▶ [EXERCISE GOAL]
The full set of records is to be reproduced verbatim.

── SUPPLIED INFORMATION

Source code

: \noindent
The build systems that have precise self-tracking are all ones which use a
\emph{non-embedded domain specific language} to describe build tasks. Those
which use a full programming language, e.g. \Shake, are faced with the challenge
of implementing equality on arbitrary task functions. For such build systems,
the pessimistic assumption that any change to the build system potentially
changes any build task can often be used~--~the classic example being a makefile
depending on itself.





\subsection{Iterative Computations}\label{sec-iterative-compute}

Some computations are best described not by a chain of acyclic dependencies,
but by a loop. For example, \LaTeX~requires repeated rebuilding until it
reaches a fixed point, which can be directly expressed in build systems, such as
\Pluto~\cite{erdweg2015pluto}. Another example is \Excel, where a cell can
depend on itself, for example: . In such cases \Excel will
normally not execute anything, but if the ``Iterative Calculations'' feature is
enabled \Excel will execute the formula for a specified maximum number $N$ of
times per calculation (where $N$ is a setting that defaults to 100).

────

▶ [OUTPUT FOR THIS TASK]
Source code

: \noindent
The build systems that have precise self-tracking are all ones which use a
\emph{non-embedded domain specific language} to describe build tasks. Those
which use a full programming language, e.g. \Shake, are faced with the challenge
of implementing equality on arbitrary task functions. For such build systems,
the pessimistic assumption that any change to the build system potentially
changes any build task can often be used~--~the classic example being a makefile
depending on itself.





\subsection{Iterative Computations}\label{sec-iterative-compute}

Some computations are best described not by a chain of acyclic dependencies,
but by a loop. For example, \LaTeX~requires repeated rebuilding until it
reaches a fixed point, which can be directly expressed in build systems, such as
\Pluto~\cite{erdweg2015pluto}. Another example is \Excel, where a cell can
depend on itself, for example: . In such cases \Excel will
normally not execute anything, but if the ``Iterative Calculations'' feature is
enabled \Excel will execute the formula for a specified maximum number $N$ of
times per calculation (where $N$ is a setting that defaults to 100).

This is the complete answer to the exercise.